=== Begin Enclosure ===

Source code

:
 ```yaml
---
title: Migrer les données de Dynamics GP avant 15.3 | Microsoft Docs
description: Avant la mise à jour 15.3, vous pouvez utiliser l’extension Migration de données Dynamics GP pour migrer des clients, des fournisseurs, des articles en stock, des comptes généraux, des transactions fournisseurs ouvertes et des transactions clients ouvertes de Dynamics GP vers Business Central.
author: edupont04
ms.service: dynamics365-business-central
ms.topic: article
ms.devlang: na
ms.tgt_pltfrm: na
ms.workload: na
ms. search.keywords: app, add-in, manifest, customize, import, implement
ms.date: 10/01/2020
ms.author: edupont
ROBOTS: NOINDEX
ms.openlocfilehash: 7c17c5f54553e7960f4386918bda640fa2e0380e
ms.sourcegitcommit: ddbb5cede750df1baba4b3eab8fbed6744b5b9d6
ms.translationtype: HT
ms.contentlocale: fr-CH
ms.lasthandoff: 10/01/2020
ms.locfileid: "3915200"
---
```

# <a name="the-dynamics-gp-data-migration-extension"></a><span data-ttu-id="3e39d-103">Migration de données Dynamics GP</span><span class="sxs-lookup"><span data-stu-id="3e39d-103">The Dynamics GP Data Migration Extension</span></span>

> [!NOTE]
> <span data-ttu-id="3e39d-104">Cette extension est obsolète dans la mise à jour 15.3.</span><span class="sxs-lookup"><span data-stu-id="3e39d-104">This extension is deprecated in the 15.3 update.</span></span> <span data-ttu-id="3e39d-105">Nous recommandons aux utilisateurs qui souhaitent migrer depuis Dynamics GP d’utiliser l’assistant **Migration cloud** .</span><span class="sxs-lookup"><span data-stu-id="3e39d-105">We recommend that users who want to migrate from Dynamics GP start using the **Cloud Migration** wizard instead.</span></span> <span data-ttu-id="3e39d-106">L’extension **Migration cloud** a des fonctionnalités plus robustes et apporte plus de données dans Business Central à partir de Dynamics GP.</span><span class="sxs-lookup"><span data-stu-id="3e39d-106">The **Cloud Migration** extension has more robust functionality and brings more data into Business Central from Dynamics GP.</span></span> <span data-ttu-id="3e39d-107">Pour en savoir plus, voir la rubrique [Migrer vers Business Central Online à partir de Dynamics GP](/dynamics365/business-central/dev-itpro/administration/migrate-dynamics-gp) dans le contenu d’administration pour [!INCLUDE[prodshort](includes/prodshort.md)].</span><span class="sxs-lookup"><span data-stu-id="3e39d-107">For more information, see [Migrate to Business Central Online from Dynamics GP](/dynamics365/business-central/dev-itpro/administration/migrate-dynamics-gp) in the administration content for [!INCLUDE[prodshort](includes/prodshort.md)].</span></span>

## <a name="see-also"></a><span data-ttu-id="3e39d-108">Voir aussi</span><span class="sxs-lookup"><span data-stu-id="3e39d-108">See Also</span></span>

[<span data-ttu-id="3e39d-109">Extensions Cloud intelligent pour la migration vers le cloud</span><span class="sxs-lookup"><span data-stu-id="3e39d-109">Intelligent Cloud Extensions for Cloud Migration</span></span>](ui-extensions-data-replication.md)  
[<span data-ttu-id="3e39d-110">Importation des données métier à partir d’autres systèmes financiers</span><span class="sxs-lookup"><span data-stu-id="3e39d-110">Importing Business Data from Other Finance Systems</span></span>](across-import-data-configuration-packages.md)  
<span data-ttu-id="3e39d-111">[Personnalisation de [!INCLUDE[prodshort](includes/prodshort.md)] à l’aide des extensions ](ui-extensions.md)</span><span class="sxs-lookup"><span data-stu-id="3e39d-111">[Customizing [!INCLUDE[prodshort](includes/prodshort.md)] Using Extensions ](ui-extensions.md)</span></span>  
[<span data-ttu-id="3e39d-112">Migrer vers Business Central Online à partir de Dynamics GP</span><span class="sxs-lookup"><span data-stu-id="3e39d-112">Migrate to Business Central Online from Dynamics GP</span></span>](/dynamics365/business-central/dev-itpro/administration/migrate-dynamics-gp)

=== End Enclosure ===

WORK REQUIRED
Only the lines containing the word "Extensions" should be returned from the data above.

TASK OUTPUT
[<span data-ttu-id="3e39d-109">Extensions Cloud intelligent pour la migration vers le cloud</span><span class="sxs-lookup"><span data-stu-id="3e39d-109">Intelligent Cloud Extensions for Cloud Migration</span></span>](ui-extensions-data-replication.md)  
<span data-ttu-id="3e39d-111">[Personnalisation de [!INCLUDE[prodshort](includes/prodshort.md)] à l’aide des extensions ](ui-extensions.md)</span><span class="sxs-lookup"><span data-stu-id="3e39d-111">[Customizing [!INCLUDE[prodshort](includes/prodshort.md)] Using Extensions ](ui-extensions.md)</span></span>  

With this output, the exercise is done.